++++ Data provided ++++

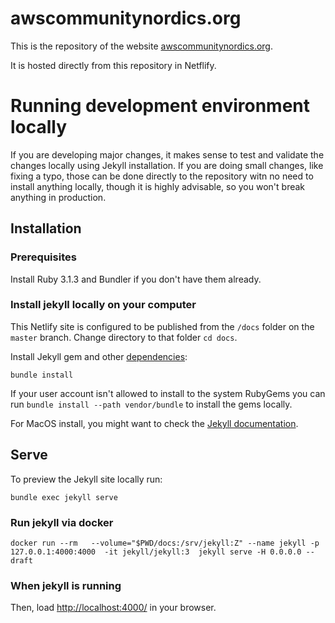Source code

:# awscommunitynordics.org

This is the repository of the website [awscommunitynordics.org](https://awscommunitynordics.org/).

It is hosted directly from this repository in Netflify.

# Running development environment locally

If you are developing major changes, it makes sense to test and validate the changes locally using Jekyll installation. If you are doing small changes, like fixing a typo, those can be done directly to the repository witn no need to install anything locally, though it is highly advisable, so you won't break anything in production.

## Installation

### Prerequisites

Install Ruby 3.1.3 and Bundler if you don't have them already.

### Install jekyll locally on your computer
This Netlify site is configured to be published from the `/docs` folder on the `master` branch. Change directory to that folder `cd docs`.

Install Jekyll gem and other [dependencies](docs/Gemfile):

```
bundle install
```

If your user account isn't allowed to install to the system RubyGems you can run `bundle install --path vendor/bundle` to install the gems locally.

For MacOS install, you might want to check the [Jekyll documentation](https://jekyllrb.com/docs/installation/macos/).

## Serve

To preview the Jekyll site locally run:

```
bundle exec jekyll serve
```

### Run jekyll via docker
```
docker run --rm   --volume="$PWD/docs:/srv/jekyll:Z" --name jekyll -p 127.0.0.1:4000:4000  -it jekyll/jekyll:3  jekyll serve -H 0.0.0.0 --draft

```

### When jekyll is running
Then, load [http://localhost:4000/](http://localhost:4000/) in your browser.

++++

Every line in the data that includes the word "from" should be counted, and only the resulting number given.

2